In the 12th Century, Rumi wrote a poem titled “You Are Drunk and I’m Intoxicated.”
You are drunk and I’m intoxicated
no one is around
showing us the way home
Again and again
I told you
drink less
a cup or two
I know in this city
no one is sober
one is worse than the other
one is frenzied and
the other gone mad
Come on my friend
step into the tavern of ruins
taste the sweetness of life
in the company of another friend
Here you’ll see
at every corner
someone intoxicated
and the cup-bearer
makes her rounds
I went out of my house
a drunkard came to me
someone whose glance
uncovered a hundred
houses in paradise….
How often do people falling in love feel like they are “drunk” in love? How often do people who are falling in love feel the pull to fly away and resist the urge to nest? The vulture in the song, the woman’s lover, loves her and leaves her. Flying away is sometimes a strategy for coping with the power of love. This being “drunk” in love is, for some people, too much to bear.
With the cross-over potential of their debut single, Toulouse re-released the album in 1977 with all the vocals re-recorded in English for the American market.
This move proved successful as the act had subsequent hits in the USA. Their second album, Export, included several tracks that were released as singles. The first was “A.P.B”. It managed to chart in English Canada and spent three weeks at #1 on CHER-AM radio in Sydney, Nova Scotia. The tune peaked at #9 in Vancouver in August 1977.
Toulouse’s next single, also from the Export album, was “What Would Mama Say” which made the Top 20 in Vancouver and Hamilton in the winter of 1977-78.
Toulouse’s next album, Taxi Pour Une Nuit Blanche, was released in the spring of 1978. The album was in French and did well in Quebec and across the Atlantic Ocean in France. Five French-language singles made their way onto the charts in Quebec and several of these charted in France. A series of mini-tours ensued. When they were over Heather Gauthier left the trio and was replaced by Liette Lomez.
The fourth album was Dangerous Ladies, which featured more disco tracks. However, by the time the album arrived on the record store shelves the disco craze was mostly over.
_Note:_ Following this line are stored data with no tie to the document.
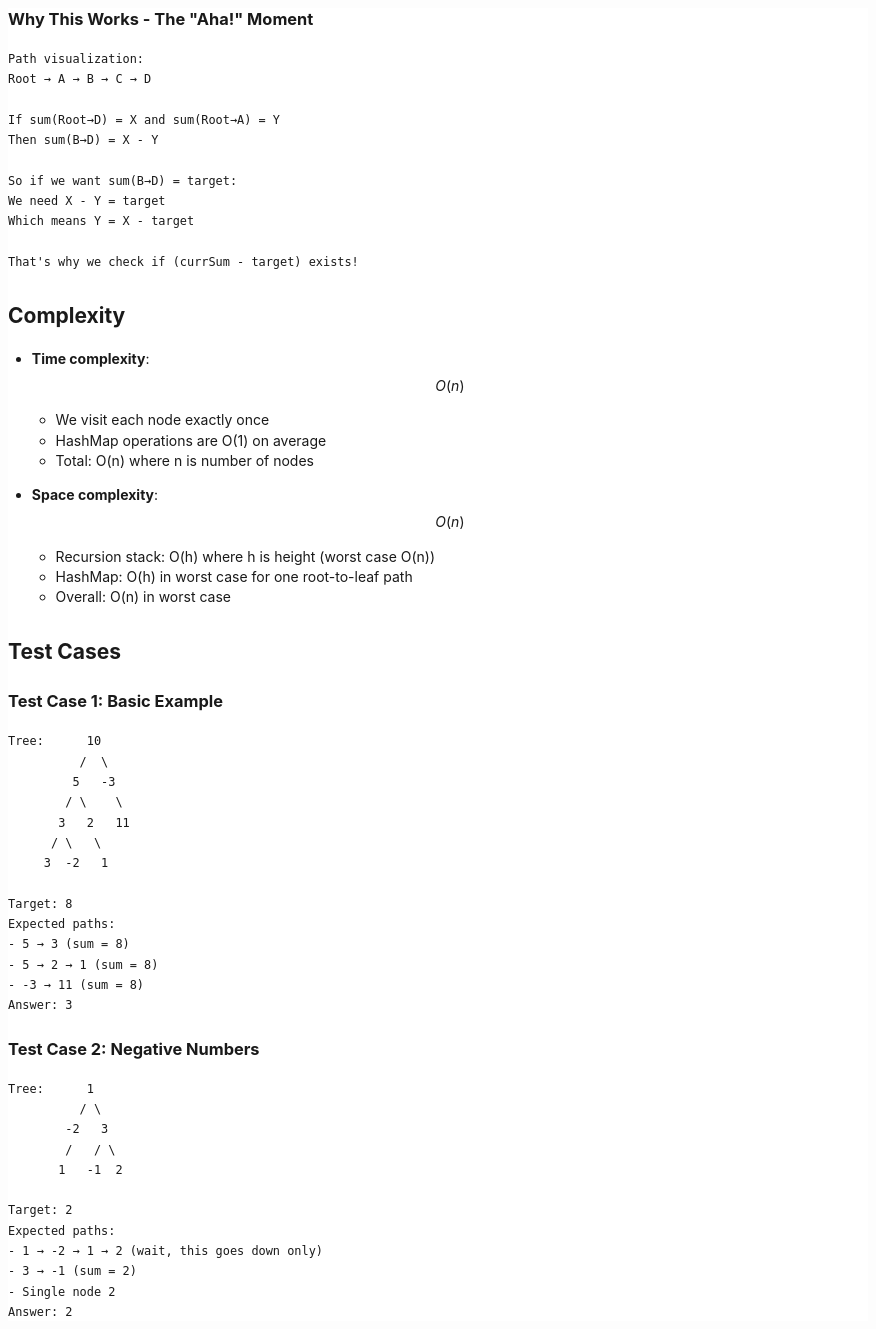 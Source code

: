 ### Why This Works - The "Aha!" Moment

```
Path visualization:
Root → A → B → C → D

If sum(Root→D) = X and sum(Root→A) = Y
Then sum(B→D) = X - Y

So if we want sum(B→D) = target:
We need X - Y = target
Which means Y = X - target

That's why we check if (currSum - target) exists!
```

## Complexity

- **Time complexity**: $$O(n)$$
  - We visit each node exactly once
  - HashMap operations are O(1) on average
  - Total: O(n) where n is number of nodes

- **Space complexity**: $$O(n)$$
  - Recursion stack: O(h) where h is height (worst case O(n))
  - HashMap: O(h) in worst case for one root-to-leaf path
  - Overall: O(n) in worst case

## Test Cases

### Test Case 1: Basic Example
```
Tree:      10
          /  \
         5   -3
        / \    \
       3   2   11
      / \   \
     3  -2   1

Target: 8
Expected paths:
- 5 → 3 (sum = 8)
- 5 → 2 → 1 (sum = 8) 
- -3 → 11 (sum = 8)
Answer: 3
```

### Test Case 2: Negative Numbers
```
Tree:      1
          / \
        -2   3
        /   / \
       1   -1  2

Target: 2
Expected paths:
- 1 → -2 → 1 → 2 (wait, this goes down only)
- 3 → -1 (sum = 2)
- Single node 2
Answer: 2
```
The tracks from the album, “Je N’ai Jamais Pense” and “Rock My Love”, were released as singles and both were made into extended mixes for discos.
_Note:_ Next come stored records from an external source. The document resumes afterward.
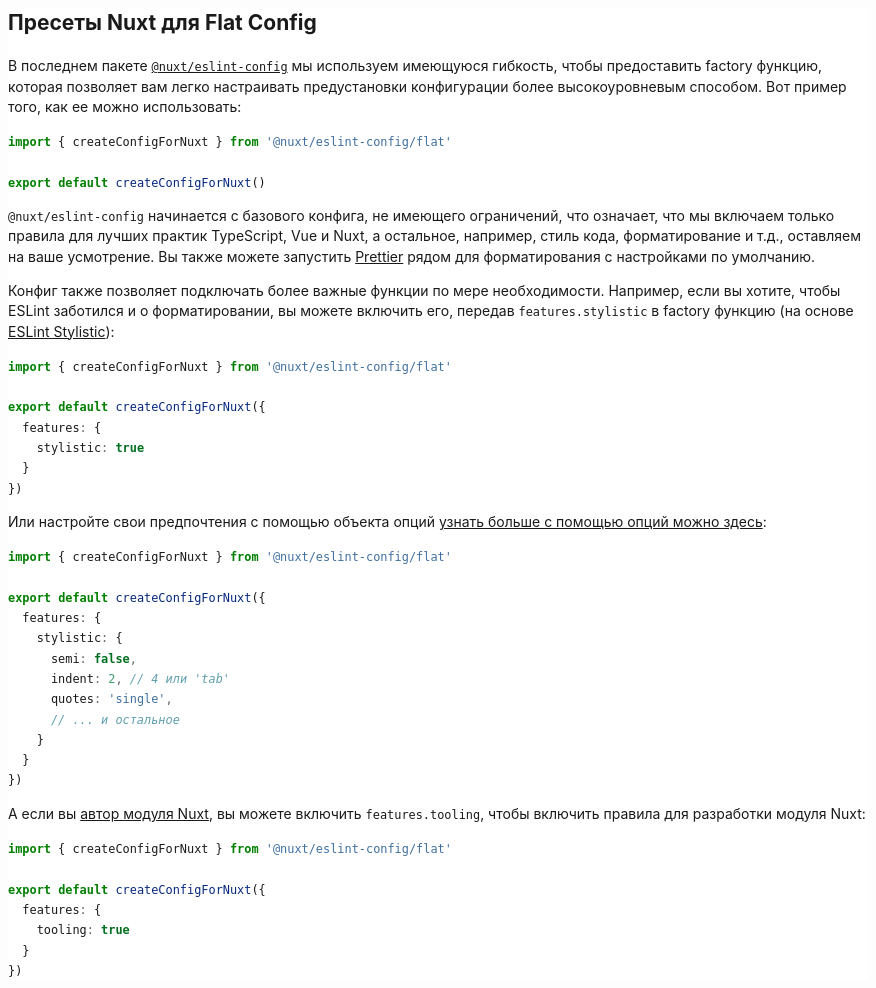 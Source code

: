 ## Пресеты Nuxt для Flat Config

В последнем пакете [`@nuxt/eslint-config`](https://eslint.nuxt.com/packages/config#flat-config-format) мы используем имеющуюся гибкость, чтобы предоставить factory функцию, которая позволяет вам легко настраивать предустановки конфигурации более высокоуровневым способом. Вот пример того, как ее можно использовать:

```ts [eslint.config.js]
import { createConfigForNuxt } from '@nuxt/eslint-config/flat'

export default createConfigForNuxt()
```

`@nuxt/eslint-config` начинается с базового конфига, не имеющего ограничений, что означает, что мы включаем только правила для лучших практик TypeScript, Vue и Nuxt, а остальное, например, стиль кода, форматирование и т.д., оставляем на ваше усмотрение. Вы также можете запустить [Prettier](https://prettier.io/) рядом для форматирования с настройками по умолчанию.

Конфиг также позволяет подключать более важные функции по мере необходимости. Например, если вы хотите, чтобы ESLint заботился и о форматировании, вы можете включить его, передав `features.stylistic` в factory функцию (на основе [ESLint Stylistic](https://eslint.style/)):

```ts [eslint.config.js]
import { createConfigForNuxt } from '@nuxt/eslint-config/flat'

export default createConfigForNuxt({
  features: {
    stylistic: true
  }
})
```

Или настройте свои предпочтения с помощью объекта опций [узнать больше с помощью опций можно здесь](<https://eslint.style/guide/config-presets#configuration-factory>):

```ts [eslint.config.js]
import { createConfigForNuxt } from '@nuxt/eslint-config/flat'

export default createConfigForNuxt({
  features: {
    stylistic: {
      semi: false,
      indent: 2, // 4 или 'tab'
      quotes: 'single',
      // ... и остальное
    }
  }
})
```

А если вы [автор модуля Nuxt](https://nuxt.com/docs/guide/going-further/modules), вы можете включить `features.tooling`, чтобы включить правила для разработки модуля Nuxt:

```ts [eslint.config.js]
import { createConfigForNuxt } from '@nuxt/eslint-config/flat'

export default createConfigForNuxt({
  features: {
    tooling: true
  }
})
```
A final fifth album in 1981, titled Trois Dimensions, was a more ambitious effort to span both the disco sound the trio had become identified with and the emerging synthesizer sounds of 80’s pop music. However, the three singles they released were all commercial failures. Toulouse continued to appear in concert on occasion and getting gigs to provide studio backup vocals on other recording artists albums. In 1985 Toulouse made one last appearance for an African relief effort named Foundation Quebec-Afrique. This was Quebec’s own response to news of famine in Africa that was different from the English song “Tears Are Not Enough” by the pop ensemble, Northern Lights. The Quebecois song was titled “Les yeux de la faim” (“Eyes of the famine”).
Toulouse split up in 1985.
March 19, 2018
Ray McGinnis
References:
Toulouse bio, Canadian Bands.com.
“Vancouver’s Official Music Survey,” CKLG 730 AM, Vancouver, BC, May 3, 1977.